The Action Plan for Australian Frogs
Michael J. Tyler
with the assistance of the Editorial Advisory Committee
Wildlife Australia, April 1997
ISBN 0 642 21400 X
Recovery Outline No. 25: Eungella Torrent Frog
2. Scientific Name
3. English Name
Eungella Torrent Frog, Eungella Day Frog
4. Intraspecific taxa:
5. Species survival status
Endangered. Since the description of this species there have been periods in which it has not been sighted, leading to expressions of concern about its conservation status (Winter and McDonald 1986, McDonald 1990).
6. Former distribution
Confined to the Clarke Range in Central coastal Queensland.
7. Current distribution
T. eungellensis has undergone a rapid range contraction, and, after a period of apparent absence, was located at nine sites within its former distribution (McNellie and Hero 1994, R. Retallick and J.-M. Hero pers. comm.). However, it was not located at some of these sites in an April 1996 survey (K.R. McDonald pers. comm.). Researchers note that the inaccessibility of some creek systems renders the search for individuals difficult, but that a better understanding of its distribution within the Eungella area is anticipated at the conclusion of the current research programme.

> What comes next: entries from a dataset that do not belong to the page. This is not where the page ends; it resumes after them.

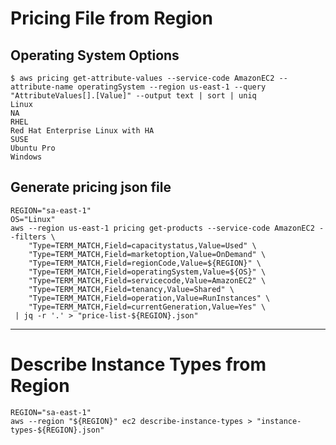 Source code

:# Pricing File from Region

## Operating System Options

```shell
$ aws pricing get-attribute-values --service-code AmazonEC2 --attribute-name operatingSystem --region us-east-1 --query "AttributeValues[].[Value]" --output text | sort | uniq
Linux
NA
RHEL
Red Hat Enterprise Linux with HA
SUSE
Ubuntu Pro
Windows
```

## Generate pricing json file

```shell
REGION="sa-east-1"
OS="Linux"
aws --region us-east-1 pricing get-products --service-code AmazonEC2 --filters \
    "Type=TERM_MATCH,Field=capacitystatus,Value=Used" \
    "Type=TERM_MATCH,Field=marketoption,Value=OnDemand" \
    "Type=TERM_MATCH,Field=regionCode,Value=${REGION}" \
    "Type=TERM_MATCH,Field=operatingSystem,Value=${OS}" \
    "Type=TERM_MATCH,Field=servicecode,Value=AmazonEC2" \
    "Type=TERM_MATCH,Field=tenancy,Value=Shared" \
    "Type=TERM_MATCH,Field=operation,Value=RunInstances" \
    "Type=TERM_MATCH,Field=currentGeneration,Value=Yes" \
 | jq -r '.' > "price-list-${REGION}.json"
```

----

# Describe Instance Types from Region

```shell
REGION="sa-east-1"
aws --region "${REGION}" ec2 describe-instance-types > "instance-types-${REGION}.json"
```

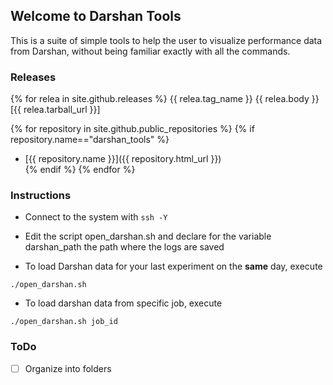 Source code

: ## Welcome to Darshan Tools

This is a suite of simple tools to help the user to visualize performance data from Darshan, without being familiar exactly with all the commands.

### Releases
{% for relea in site.github.releases %}
{{ relea.tag_name }}
{{ relea.body }}
[{{ relea.tarball_url }}]

{% for repository in site.github.public_repositories %}
   {% if repository.name=="darshan_tools" %}
  * [{{ repository.name }}]({{ repository.html_url }})  
   {% endif %}
{% endfor %}

### Instructions

* Connect to the system with ```ssh -Y```
* Edit the script open_darshan.sh and declare for the variable darshan_path the path where the logs are saved

* To load Darshan data for your last experiment on the **same** day, execute 

```
./open_darshan.sh
```
* To load darshan data from specific job, execute 

```
./open_darshan.sh job_id
```

### ToDo

- [ ] Organize into folders

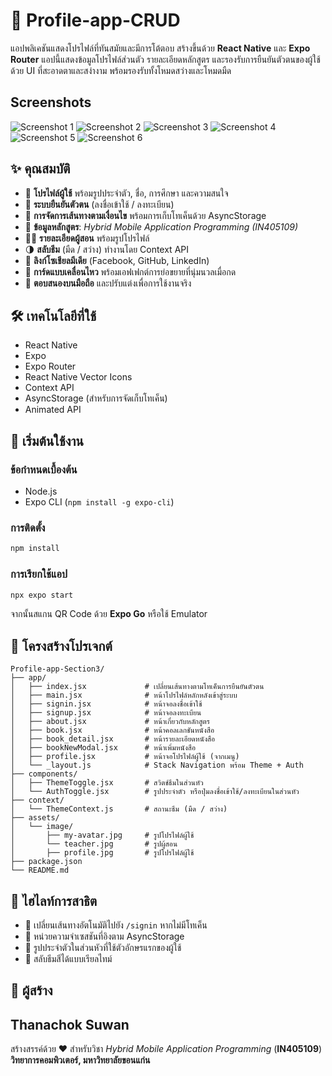 # 📱 Profile-app-CRUD

แอปพลิเคชันแสดงโปรไฟล์ที่ทันสมัยและมีการโต้ตอบ สร้างขึ้นด้วย **React Native** และ **Expo Router** แอปนี้แสดงข้อมูลโปรไฟล์ส่วนตัว รายละเอียดหลักสูตร และรองรับการยืนยันตัวตนของผู้ใช้ด้วย UI ที่สะอาดตาและสง่างาม พร้อมรองรับทั้งโหมดสว่างและโหมดมืด
## Screenshots

![Screenshot 1](./assets/screenshot/IMG_4358.PNG)
![Screenshot 2](./assets/screenshot/IMG_4359.PNG)
![Screenshot 3](./assets/screenshot/IMG_4360.PNG)
![Screenshot 4](./assets/screenshot/IMG_4361.PNG)
![Screenshot 5](./assets/screenshot/IMG_4362.PNG)
![Screenshot 6](./assets/screenshot/IMG_4363.PNG)


## ✨ คุณสมบัติ

* 👤 **โปรไฟล์ผู้ใช้** พร้อมรูปประจำตัว, ชื่อ, การศึกษา และความสนใจ
* 🔐 **ระบบยืนยันตัวตน** (ลงชื่อเข้าใช้ / ลงทะเบียน)
* 🧠 **การจัดการเส้นทางตามเงื่อนไข** พร้อมการเก็บโทเค็นด้วย AsyncStorage
* 📘 **ข้อมูลหลักสูตร**: *Hybrid Mobile Application Programming (IN405109)*
* 👨‍🏫 **รายละเอียดผู้สอน** พร้อมรูปโปรไฟล์
* 🌗 **สลับธีม** (มืด / สว่าง) ทำงานโดย Context API
* 🔗 **ลิงก์โซเชียลมีเดีย** (Facebook, GitHub, LinkedIn)
* 💬 **การ์ดแบบเคลื่อนไหว** พร้อมเอฟเฟกต์การย่อขยายที่นุ่มนวลเมื่อกด
* 📱 **ตอบสนองบนมือถือ** และปรับแต่งเพื่อการใช้งานจริง

## 🛠️ เทคโนโลยีที่ใช้

* React Native
* Expo
* Expo Router
* React Native Vector Icons
* Context API
* AsyncStorage (สำหรับการจัดเก็บโทเค็น)
* Animated API

## 🚀 เริ่มต้นใช้งาน

### ข้อกำหนดเบื้องต้น

* Node.js
* Expo CLI (`npm install -g expo-cli`)

### การติดตั้ง

```bash
npm install
```

### การเรียกใช้แอป

```bash
npx expo start
```

จากนั้นสแกน QR Code ด้วย **Expo Go** หรือใช้ Emulator

## 🔄 โครงสร้างโปรเจกต์

```
Profile-app-Section3/
├── app/
│   ├── index.jsx             # เปลี่ยนเส้นทางตามโทเค็นการยืนยันตัวตน
│   ├── main.jsx              # หน้าโปรไฟล์หลักหลังเข้าสู่ระบบ
│   ├── signin.jsx            # หน้าจอลงชื่อเข้าใช้
│   ├── signup.jsx            # หน้าจอลงทะเบียน
│   ├── about.jsx             # หน้าเกี่ยวกับหลักสูตร
│   ├── book.jsx              # หน้าคอลเลกชันหนังสือ
│   ├── book_detail.jsx       # หน้ารายละเอียดหนังสือ
│   ├── bookNewModal.jsx      # หน้าเพิ่มหนังสือ   
│   ├── profile.jsx           # หน้าจอโปรไฟล์ผู้ใช้ (จากเมนู)
│   └── _layout.js            # Stack Navigation พร้อม Theme + Auth
├── components/
│   ├── ThemeToggle.jsx       # สวิตช์ธีมในส่วนหัว
│   └── AuthToggle.jsx        # รูปประจำตัว หรือปุ่มลงชื่อเข้าใช้/ลงทะเบียนในส่วนหัว
├── context/
│   └── ThemeContext.js       # สถานะธีม (มืด / สว่าง)
├── assets/
│   └── image/
│       ├── my-avatar.jpg     # รูปโปรไฟล์ผู้ใช้
│       └── teacher.jpg       # รูปผู้สอน
│       ├── profile.jpg       # รูปโปรไฟล์ผู้ใช้
├── package.json
└── README.md
```

## 🦠 ไฮไลท์การสาธิต

* 🔄 เปลี่ยนเส้นทางอัตโนมัติไปยัง `/signin` หากไม่มีโทเค็น
* 🧮 หน่วยความจำเซสชันที่อิงตาม AsyncStorage
* 👤 รูปประจำตัวในส่วนหัวที่ใช้ตัวอักษรแรกของผู้ใช้
* 🎨 สลับธีมสีได้แบบเรียลไทม์

## 👤 ผู้สร้าง
## Thanachok Suwan ##
สร้างสรรค์ด้วย ❤️ สำหรับวิชา *Hybrid Mobile Application Programming* (**IN405109**)
**วิทยาการคอมพิวเตอร์, มหาวิทยาลัยขอนแก่น**
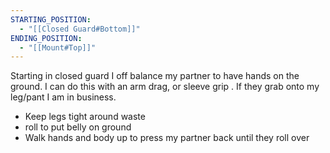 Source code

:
 ```yaml
---
STARTING_POSITION:
  - "[[Closed Guard#Bottom]]"
ENDING_POSITION:
  - "[[Mount#Top]]"
---
```

Starting in closed guard I off balance my partner to have hands on the ground. I can do this with an arm drag, or sleeve grip . If they grab onto my leg/pant I am in business. 
- Keep legs tight around waste
- roll to put belly on ground
- Walk hands and body up to press my partner back until they roll over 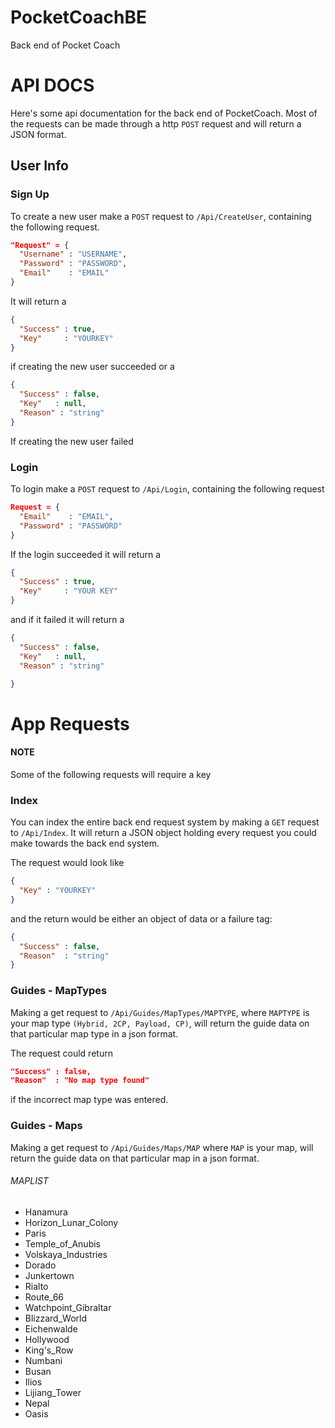 # PocketCoachBE
Back end of Pocket Coach


# API DOCS
Here's some api documentation for the back end of PocketCoach. Most of the requests can be made through a http `POST` request and will return a JSON format.
## User Info

### Sign Up
To create a new user make a `POST` request to  `/Api/CreateUser`, containing the following request.
```json
"Request" = {
  "Username" : "USERNAME",
  "Password" : "PASSWORD",
  "Email"    : "EMAIL"
}
```
It will return a
```json
{
  "Success" : true,
  "Key"     : "YOURKEY"
}
```
if creating the new user succeeded or a
```json
{
  "Success" : false,
  "Key"   : null,
  "Reason" : "string"
}
```
If creating the new user failed

### Login
To login make a `POST` request to `/Api/Login`, containing the following request
```json
Request = {
  "Email"    : "EMAIL",
  "Password" : "PASSWORD"
}
```
If the login succeeded it will return a
```json
{
  "Success" : true,
  "Key"     : "YOUR KEY"
}
```
and if it failed it will return a
```json
{
  "Success" : false,
  "Key"   : null,
  "Reason" : "string"

}
```

# App Requests

#### NOTE
Some of the following requests will require a key

### Index
You can index the entire back end request system by making a `GET` request to `/Api/Index`.
It will return a JSON object holding every request you could make towards the back end system.

The request would look like
```json
{
  "Key" : "YOURKEY"
}
```

and the return would be either an object of data or a failure tag:
```json
{
  "Success" : false,
  "Reason"  : "string"
}
```

### Guides - MapTypes
Making a get request to `/Api/Guides/MapTypes/MAPTYPE`, where `MAPTYPE` is your map type `(Hybrid, 2CP, Payload, CP)`, will return the guide data on that particular map type in a json format.

The request could return
```json
"Success" : false,
"Reason"  : "No map type found"
```
if the incorrect map type was entered.

### Guides - Maps
Making a get request to `/Api/Guides/Maps/MAP` where `MAP` is your map, will return the guide data on that particular map in a json format.
###### MAPLIST
* Hanamura
* Horizon_Lunar_Colony
* Paris
* Temple_of_Anubis
* Volskaya_Industries
* Dorado
* Junkertown
* Rialto
* Route_66
* Watchpoint_Gibraltar
* Blizzard_World
* Eichenwalde
* Hollywood
* King's_Row
* Numbani
* Busan
* Ilios
* Lijiang_Tower
* Nepal
* Oasis
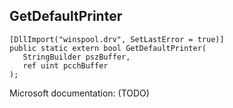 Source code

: ## GetDefaultPrinter

```
[DllImport("winspool.drv", SetLastError = true)]
public static extern bool GetDefaultPrinter(
   StringBuilder pszBuffer,
   ref uint pcchBuffer
);
```

Microsoft documentation: (TODO)
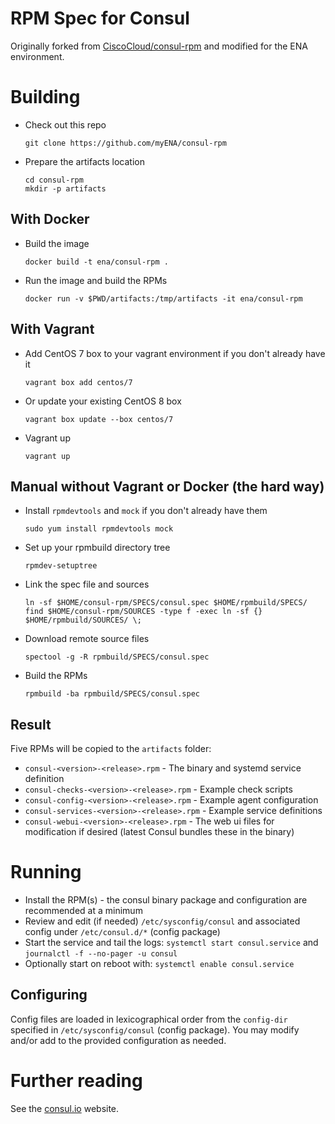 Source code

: # RPM Spec for Consul

Originally forked from [CiscoCloud/consul-rpm](https://github.com/CiscoCloud/consul-rpm) and modified for the ENA environment.

# Building

* Check out this repo
    ```
    git clone https://github.com/myENA/consul-rpm
    ```

* Prepare the artifacts location
    ```
    cd consul-rpm
    mkdir -p artifacts
    ```

## With Docker

* Build the image
    ```
    docker build -t ena/consul-rpm .
    ```

* Run the image and build the RPMs
    ```
    docker run -v $PWD/artifacts:/tmp/artifacts -it ena/consul-rpm
    ```

## With Vagrant

* Add CentOS 7 box to your vagrant environment if you don't already have it
    ```
    vagrant box add centos/7
    ```

* Or update your existing CentOS 8 box
    ```
    vagrant box update --box centos/7
    ```

* Vagrant up
    ```
    vagrant up
    ```

## Manual without Vagrant or Docker (the hard way)

* Install `rpmdevtools` and `mock` if you don't already have them
    ```
    sudo yum install rpmdevtools mock
    ```

* Set up your rpmbuild directory tree
    ```
    rpmdev-setuptree
    ```

* Link the spec file and sources
    ```
    ln -sf $HOME/consul-rpm/SPECS/consul.spec $HOME/rpmbuild/SPECS/
    find $HOME/consul-rpm/SOURCES -type f -exec ln -sf {} $HOME/rpmbuild/SOURCES/ \;
    ```

* Download remote source files
    ```
    spectool -g -R rpmbuild/SPECS/consul.spec
    ```

* Build the RPMs
    ```
    rpmbuild -ba rpmbuild/SPECS/consul.spec
    ```

## Result

Five RPMs will be copied to the `artifacts` folder:
* `consul-<version>-<release>.rpm`          - The binary and systemd service definition
* `consul-checks-<version>-<release>.rpm`   - Example check scripts
* `consul-config-<version>-<release>.rpm`   - Example agent configuration
* `consul-services-<version>-<release>.rpm` - Example service definitions
* `consul-webui-<version>-<release>.rpm`    - The web ui files for modification if desired (latest Consul bundles these in the binary)

# Running

* Install the RPM(s) - the consul binary package and configuration are recommended at a minimum
* Review and edit (if needed) `/etc/sysconfig/consul` and associated config under `/etc/consul.d/*` (config package)
* Start the service and tail the logs: `systemctl start consul.service` and `journalctl -f --no-pager -u consul`
* Optionally start on reboot with: `systemctl enable consul.service`

## Configuring

Config files are loaded in lexicographical order from the `config-dir` specified in `/etc/sysconfig/consul` (config package).
You may modify and/or add to the provided configuration as needed.

# Further reading

See the [consul.io](http://www.consul.io) website.
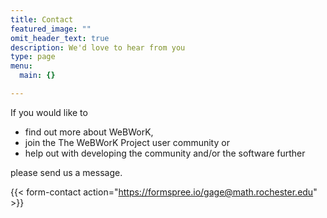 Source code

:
 ```yaml
---
title: Contact
featured_image: ""
omit_header_text: true
description: We'd love to hear from you
type: page
menu:
  main: {}

---
```



If you would like to 

* find out more about WeBWorK, 
* join the The WeBWorK Project user community or 
* help out with developing the community and/or the software further 

please send us a message. 

{{< form-contact action="https://formspree.io/gage@math.rochester.edu" >}}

Creek beds within closed rainforests, at altitudes of 200-1000m.
9. Reasons for decline
Unknown. No environmental change has been reported within its former range. McDonald (1990) excluded over-collecting, drought, floods, habitat destruction, stress, disease and parasite loads.
10. Conservation reserves on which species occurs
Qld: Eungella National Park.
11. Other public lands on which species occurs
Qld Cathu and Mt Pelion State Forests, State Forest 62 Eungella and Gamma.
12. Other lands on which species occurs
On Dalrymple Road Farm adjacent to the National Park and State Forest.
13. Is knowledge about species adequate for objectives and actions to be defined accurately?
No. Research on this species is critical, since this is the only Taudactylus species extant, which is available to be easily studied in detail (three other species are "missing").
14. Recovery Plan objectives
14.1. To verify the continued existence of the species.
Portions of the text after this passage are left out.